_TASK_
For the entries that follow, retype exactly the lines from the one containing "## Steps to troubleshoot stick figure issue" to the one containing "- 🌱 I’m currently", inclusive, and only those. Images stay out of the copy.

_MATERIALS PROVIDED_

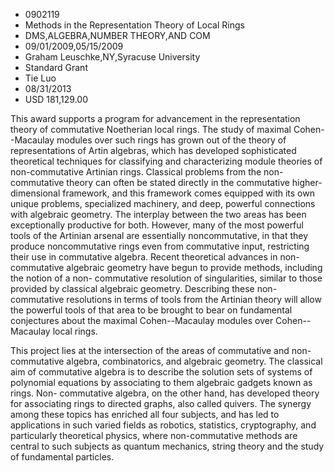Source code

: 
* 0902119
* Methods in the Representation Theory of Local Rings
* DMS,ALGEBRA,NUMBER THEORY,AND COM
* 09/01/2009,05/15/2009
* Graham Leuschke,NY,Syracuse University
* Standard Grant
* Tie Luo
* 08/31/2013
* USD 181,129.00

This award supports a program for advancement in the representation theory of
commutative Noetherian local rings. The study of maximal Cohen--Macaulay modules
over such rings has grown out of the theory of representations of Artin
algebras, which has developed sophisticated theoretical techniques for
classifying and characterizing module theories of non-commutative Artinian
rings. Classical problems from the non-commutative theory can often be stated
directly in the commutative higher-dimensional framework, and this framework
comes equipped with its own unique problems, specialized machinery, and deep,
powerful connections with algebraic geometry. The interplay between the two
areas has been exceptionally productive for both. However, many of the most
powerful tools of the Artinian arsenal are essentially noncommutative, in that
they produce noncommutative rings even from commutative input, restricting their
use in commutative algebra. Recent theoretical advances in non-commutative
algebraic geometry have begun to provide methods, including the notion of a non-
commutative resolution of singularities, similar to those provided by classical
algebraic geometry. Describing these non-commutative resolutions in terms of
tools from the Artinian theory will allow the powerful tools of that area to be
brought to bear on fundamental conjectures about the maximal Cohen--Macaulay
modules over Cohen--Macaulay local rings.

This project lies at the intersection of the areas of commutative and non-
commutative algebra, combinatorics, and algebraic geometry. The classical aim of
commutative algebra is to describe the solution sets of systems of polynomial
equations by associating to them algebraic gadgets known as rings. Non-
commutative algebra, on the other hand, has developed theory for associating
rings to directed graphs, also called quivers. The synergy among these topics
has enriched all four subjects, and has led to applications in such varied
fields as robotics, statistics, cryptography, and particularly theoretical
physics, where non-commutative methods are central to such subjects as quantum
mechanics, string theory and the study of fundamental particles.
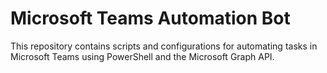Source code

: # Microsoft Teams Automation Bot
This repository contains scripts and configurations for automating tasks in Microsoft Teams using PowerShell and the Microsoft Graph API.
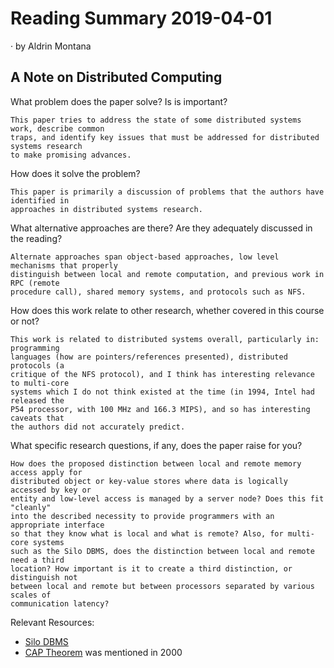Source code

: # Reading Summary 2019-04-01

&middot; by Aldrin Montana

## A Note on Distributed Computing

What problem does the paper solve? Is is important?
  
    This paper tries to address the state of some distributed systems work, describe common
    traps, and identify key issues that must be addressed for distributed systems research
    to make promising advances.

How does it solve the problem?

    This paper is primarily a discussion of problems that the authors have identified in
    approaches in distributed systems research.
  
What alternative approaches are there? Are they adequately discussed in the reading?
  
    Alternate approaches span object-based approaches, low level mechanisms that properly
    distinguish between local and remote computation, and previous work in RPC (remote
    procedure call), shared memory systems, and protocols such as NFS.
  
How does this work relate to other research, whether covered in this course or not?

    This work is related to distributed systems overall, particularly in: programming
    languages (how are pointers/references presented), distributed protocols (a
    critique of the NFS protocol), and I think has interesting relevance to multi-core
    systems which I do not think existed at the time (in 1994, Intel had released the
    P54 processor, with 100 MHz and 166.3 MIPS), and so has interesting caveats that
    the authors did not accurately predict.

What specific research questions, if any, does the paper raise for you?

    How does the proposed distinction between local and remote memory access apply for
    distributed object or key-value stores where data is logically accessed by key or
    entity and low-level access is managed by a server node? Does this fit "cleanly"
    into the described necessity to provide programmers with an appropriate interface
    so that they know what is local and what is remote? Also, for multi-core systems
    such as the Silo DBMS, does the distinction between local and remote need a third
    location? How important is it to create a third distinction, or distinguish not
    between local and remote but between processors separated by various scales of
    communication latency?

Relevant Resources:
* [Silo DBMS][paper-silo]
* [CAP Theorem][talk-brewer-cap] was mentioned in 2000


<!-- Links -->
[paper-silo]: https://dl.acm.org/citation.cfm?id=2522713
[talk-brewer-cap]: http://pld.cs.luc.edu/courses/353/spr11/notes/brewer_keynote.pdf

---

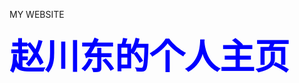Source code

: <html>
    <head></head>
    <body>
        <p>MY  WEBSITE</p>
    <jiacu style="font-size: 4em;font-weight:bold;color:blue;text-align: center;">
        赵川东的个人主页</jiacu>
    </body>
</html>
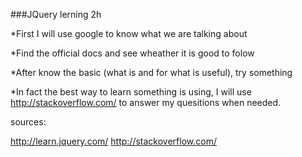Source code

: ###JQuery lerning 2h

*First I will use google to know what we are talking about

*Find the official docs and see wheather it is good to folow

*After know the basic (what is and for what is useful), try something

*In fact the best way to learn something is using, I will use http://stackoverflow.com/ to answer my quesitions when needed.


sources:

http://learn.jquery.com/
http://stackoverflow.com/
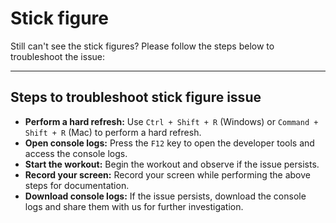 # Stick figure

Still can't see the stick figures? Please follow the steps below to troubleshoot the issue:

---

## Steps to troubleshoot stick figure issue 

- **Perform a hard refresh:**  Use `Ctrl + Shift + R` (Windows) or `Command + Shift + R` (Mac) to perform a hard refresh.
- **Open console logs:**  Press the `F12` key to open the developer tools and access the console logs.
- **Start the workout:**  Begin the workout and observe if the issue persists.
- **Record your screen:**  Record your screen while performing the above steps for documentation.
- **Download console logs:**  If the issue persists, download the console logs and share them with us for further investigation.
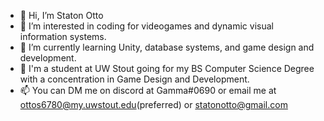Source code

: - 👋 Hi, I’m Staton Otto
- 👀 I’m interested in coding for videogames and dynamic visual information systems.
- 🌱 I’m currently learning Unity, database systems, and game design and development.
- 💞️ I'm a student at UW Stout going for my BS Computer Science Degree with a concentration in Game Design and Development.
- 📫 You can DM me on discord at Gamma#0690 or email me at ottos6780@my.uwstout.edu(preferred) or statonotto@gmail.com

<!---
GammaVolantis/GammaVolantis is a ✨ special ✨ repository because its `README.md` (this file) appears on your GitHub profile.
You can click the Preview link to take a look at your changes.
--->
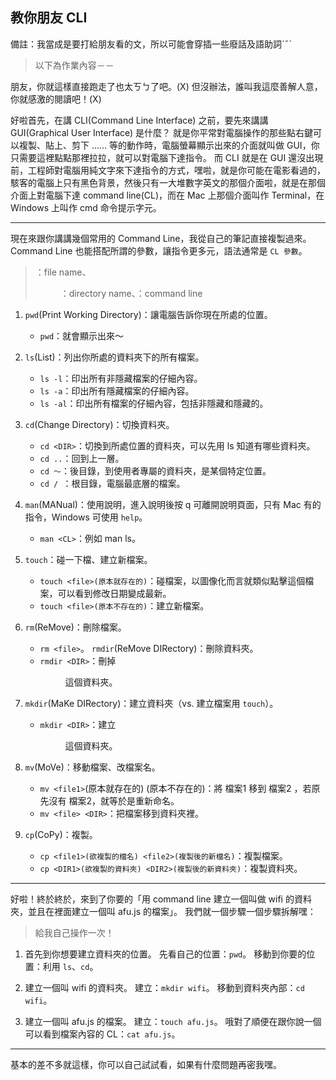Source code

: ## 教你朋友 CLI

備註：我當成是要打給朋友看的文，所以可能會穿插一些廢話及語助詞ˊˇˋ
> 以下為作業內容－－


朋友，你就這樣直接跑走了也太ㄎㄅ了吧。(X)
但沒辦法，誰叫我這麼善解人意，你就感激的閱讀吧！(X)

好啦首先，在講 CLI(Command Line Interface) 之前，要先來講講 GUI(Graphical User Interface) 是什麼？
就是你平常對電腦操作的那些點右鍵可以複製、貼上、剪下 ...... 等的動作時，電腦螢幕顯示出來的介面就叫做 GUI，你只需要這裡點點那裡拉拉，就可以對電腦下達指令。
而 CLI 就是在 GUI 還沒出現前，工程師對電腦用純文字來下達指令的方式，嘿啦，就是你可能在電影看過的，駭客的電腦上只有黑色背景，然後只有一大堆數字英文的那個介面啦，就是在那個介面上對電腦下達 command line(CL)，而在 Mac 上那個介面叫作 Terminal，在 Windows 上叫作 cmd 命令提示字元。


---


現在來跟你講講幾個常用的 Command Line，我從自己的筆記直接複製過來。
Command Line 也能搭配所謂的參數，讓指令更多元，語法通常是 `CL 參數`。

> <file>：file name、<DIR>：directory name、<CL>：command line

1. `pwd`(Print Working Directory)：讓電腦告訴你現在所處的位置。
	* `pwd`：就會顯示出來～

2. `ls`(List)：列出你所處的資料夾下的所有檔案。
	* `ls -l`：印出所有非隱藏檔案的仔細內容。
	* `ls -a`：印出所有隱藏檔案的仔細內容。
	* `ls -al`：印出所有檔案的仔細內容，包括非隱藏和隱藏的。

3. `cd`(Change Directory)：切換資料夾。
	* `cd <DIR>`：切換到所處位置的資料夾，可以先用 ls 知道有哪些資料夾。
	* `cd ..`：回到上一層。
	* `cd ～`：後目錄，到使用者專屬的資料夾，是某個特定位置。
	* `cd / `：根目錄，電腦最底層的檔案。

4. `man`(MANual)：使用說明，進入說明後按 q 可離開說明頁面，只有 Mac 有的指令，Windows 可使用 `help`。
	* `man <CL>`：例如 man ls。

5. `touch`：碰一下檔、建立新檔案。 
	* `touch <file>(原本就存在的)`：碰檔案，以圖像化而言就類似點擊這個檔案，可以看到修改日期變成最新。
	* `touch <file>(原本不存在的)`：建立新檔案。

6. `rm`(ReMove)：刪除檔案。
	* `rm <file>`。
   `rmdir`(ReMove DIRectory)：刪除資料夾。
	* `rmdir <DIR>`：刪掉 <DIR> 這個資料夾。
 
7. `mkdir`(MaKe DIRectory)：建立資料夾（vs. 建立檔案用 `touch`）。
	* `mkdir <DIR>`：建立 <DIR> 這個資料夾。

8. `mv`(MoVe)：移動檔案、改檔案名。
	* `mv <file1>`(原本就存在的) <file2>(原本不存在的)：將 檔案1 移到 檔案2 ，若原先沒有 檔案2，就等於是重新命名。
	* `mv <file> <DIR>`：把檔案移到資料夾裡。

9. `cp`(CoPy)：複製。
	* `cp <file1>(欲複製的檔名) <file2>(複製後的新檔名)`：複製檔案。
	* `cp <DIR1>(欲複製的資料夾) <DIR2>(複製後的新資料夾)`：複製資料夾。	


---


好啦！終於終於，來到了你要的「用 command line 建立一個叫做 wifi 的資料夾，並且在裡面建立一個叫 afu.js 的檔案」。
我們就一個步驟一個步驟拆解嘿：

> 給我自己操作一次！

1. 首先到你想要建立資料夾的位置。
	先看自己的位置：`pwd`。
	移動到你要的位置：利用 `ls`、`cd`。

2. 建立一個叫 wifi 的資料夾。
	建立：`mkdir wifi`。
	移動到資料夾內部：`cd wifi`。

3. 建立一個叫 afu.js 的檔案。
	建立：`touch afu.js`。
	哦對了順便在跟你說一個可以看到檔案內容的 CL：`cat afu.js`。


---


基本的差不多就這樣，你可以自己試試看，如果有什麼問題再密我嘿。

_WRITTEN RESPONSE_
## Steps to troubleshoot stick figure issue 

- **Perform a hard refresh:**  Use `Ctrl + Shift + R` (Windows) or `Command + Shift + R` (Mac) to perform a hard refresh.
- **Open console logs:**  Press the `F12` key to open the developer tools and access the console logs.
- **Start the workout:**  Begin the workout and observe if the issue persists.
- **Record your screen:**  Record your screen while performing the above steps for documentation.
- **Download console logs:**  If the issue persists, download the console logs and share them with us for further investigation.
Source code

: - 👋 Hi, I’m Staton Otto
- 👀 I’m interested in coding for videogames and dynamic visual information systems.
- 🌱 I’m currently learning Unity, database systems, and game design and development.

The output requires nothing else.